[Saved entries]
=== Begin Enclosure ===

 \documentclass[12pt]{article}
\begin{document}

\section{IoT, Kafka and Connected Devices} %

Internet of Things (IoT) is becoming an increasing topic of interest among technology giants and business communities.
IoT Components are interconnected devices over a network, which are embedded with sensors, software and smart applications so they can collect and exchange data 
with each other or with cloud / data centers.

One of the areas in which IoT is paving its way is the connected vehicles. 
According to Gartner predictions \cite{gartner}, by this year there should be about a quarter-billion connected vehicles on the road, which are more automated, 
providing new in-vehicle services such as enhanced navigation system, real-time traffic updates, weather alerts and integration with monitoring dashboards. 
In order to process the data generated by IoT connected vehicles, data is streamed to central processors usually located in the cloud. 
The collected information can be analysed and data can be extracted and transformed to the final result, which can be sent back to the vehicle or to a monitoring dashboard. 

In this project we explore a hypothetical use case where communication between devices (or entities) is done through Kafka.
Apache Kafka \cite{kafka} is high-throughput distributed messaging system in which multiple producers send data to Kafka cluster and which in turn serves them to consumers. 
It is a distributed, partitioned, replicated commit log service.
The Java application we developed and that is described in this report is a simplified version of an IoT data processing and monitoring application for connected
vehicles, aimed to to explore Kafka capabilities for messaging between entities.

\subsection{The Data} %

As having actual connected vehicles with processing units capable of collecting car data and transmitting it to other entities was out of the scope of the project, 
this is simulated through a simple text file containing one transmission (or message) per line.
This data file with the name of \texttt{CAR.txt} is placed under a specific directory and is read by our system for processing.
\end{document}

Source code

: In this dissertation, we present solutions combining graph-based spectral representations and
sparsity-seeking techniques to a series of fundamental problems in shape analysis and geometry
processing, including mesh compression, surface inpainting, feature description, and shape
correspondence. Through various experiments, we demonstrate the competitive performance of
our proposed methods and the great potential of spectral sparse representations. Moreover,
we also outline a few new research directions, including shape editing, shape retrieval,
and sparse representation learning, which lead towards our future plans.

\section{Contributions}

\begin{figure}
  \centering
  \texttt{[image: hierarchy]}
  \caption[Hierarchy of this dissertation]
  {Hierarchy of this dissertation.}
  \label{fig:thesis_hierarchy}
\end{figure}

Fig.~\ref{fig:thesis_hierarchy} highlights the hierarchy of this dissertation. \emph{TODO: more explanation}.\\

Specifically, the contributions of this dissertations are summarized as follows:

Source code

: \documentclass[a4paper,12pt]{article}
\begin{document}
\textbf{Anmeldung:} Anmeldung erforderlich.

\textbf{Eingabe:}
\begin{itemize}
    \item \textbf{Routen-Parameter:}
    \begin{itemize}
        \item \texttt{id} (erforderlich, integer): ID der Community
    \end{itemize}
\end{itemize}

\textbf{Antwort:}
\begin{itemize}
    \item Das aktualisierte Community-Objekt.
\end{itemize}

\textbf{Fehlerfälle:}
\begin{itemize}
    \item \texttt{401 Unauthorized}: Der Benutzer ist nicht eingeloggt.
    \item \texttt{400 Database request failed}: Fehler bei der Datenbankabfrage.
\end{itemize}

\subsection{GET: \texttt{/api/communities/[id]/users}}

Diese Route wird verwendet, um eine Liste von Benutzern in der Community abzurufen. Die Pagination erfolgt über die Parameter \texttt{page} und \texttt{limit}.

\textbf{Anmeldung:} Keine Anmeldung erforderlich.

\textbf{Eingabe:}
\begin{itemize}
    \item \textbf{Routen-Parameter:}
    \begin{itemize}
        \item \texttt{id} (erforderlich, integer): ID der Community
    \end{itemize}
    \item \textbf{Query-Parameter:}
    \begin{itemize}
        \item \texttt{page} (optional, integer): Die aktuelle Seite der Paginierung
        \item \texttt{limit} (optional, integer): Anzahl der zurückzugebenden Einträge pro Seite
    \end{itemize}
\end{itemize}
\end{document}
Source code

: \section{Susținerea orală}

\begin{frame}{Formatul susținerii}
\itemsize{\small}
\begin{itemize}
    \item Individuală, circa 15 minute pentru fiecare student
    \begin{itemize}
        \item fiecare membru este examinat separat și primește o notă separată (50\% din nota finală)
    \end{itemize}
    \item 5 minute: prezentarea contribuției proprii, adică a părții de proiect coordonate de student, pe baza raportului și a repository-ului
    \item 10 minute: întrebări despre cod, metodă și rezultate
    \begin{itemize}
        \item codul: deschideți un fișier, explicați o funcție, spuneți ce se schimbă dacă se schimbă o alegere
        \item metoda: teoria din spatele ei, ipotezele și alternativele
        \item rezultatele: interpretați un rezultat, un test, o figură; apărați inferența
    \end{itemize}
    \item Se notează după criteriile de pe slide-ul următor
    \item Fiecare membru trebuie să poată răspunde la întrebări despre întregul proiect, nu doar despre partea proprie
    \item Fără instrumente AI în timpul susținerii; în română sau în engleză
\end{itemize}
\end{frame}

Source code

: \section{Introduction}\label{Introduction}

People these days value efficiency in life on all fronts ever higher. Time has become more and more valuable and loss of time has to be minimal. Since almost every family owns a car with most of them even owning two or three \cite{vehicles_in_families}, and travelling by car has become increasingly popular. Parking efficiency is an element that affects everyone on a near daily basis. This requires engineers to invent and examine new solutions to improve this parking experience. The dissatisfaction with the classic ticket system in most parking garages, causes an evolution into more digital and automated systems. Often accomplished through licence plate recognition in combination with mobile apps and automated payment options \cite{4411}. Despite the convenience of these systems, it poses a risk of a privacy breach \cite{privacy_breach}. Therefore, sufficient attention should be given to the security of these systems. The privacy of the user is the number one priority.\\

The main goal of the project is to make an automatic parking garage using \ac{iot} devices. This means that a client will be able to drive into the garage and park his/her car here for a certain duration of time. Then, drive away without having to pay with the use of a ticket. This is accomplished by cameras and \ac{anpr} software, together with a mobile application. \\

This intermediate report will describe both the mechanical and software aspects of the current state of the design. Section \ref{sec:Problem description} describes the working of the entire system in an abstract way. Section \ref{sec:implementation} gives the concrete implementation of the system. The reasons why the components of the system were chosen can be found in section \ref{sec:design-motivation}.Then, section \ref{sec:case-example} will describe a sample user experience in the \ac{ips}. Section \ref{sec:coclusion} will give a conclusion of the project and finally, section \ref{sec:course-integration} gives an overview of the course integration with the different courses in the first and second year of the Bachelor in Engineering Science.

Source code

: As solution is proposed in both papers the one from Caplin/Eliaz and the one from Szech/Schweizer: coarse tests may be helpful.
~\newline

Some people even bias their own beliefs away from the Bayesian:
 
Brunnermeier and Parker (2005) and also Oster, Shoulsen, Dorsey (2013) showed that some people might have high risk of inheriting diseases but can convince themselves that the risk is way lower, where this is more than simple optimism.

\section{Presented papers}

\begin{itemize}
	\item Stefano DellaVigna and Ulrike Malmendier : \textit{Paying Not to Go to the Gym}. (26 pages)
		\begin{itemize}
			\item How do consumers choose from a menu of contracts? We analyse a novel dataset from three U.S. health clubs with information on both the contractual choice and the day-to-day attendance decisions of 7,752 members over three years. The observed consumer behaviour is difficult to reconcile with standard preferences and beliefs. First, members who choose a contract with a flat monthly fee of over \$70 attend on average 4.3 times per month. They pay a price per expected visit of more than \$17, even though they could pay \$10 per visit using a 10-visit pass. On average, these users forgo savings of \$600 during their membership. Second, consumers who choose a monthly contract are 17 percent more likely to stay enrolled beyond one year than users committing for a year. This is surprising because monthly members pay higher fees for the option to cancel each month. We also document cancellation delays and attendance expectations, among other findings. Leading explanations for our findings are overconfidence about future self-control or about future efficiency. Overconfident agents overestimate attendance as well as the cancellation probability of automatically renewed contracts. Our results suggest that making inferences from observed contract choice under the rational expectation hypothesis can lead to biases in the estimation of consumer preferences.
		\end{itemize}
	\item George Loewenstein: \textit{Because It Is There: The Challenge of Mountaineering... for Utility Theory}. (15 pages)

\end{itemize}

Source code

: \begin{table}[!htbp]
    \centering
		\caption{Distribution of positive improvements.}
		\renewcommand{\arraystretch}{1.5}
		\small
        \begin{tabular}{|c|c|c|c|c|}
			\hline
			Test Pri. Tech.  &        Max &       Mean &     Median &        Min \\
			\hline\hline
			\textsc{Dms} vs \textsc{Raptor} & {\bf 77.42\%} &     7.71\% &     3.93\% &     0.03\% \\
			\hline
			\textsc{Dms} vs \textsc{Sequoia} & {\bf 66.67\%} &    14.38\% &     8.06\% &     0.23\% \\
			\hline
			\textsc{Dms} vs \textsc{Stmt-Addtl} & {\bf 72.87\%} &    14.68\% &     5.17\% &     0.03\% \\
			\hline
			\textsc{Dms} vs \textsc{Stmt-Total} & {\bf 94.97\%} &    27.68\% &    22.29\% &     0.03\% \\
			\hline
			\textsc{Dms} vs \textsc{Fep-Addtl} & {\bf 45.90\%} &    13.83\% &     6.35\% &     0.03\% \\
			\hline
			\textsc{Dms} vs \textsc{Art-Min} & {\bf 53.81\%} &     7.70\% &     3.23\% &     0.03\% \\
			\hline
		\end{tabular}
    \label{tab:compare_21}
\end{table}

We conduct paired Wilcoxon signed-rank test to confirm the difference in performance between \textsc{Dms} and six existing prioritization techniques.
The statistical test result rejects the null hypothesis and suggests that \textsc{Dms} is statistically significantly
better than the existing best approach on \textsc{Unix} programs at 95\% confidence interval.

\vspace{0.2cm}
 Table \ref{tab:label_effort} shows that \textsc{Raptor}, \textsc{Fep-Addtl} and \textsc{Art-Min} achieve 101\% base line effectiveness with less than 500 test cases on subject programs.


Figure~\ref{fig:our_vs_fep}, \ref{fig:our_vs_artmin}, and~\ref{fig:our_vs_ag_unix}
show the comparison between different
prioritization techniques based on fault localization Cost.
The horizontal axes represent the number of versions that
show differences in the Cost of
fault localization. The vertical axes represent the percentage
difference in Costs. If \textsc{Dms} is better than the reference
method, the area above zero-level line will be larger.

=== End Enclosure ===

- Problem -
All lines from the one containing "fault localization. The" to the last line above should be reproduced exactly, and no other lines should be given.

- Written solution -
fault localization. The vertical axes represent the percentage
difference in Costs. If \textsc{Dms} is better than the reference
method, the area above zero-level line will be larger.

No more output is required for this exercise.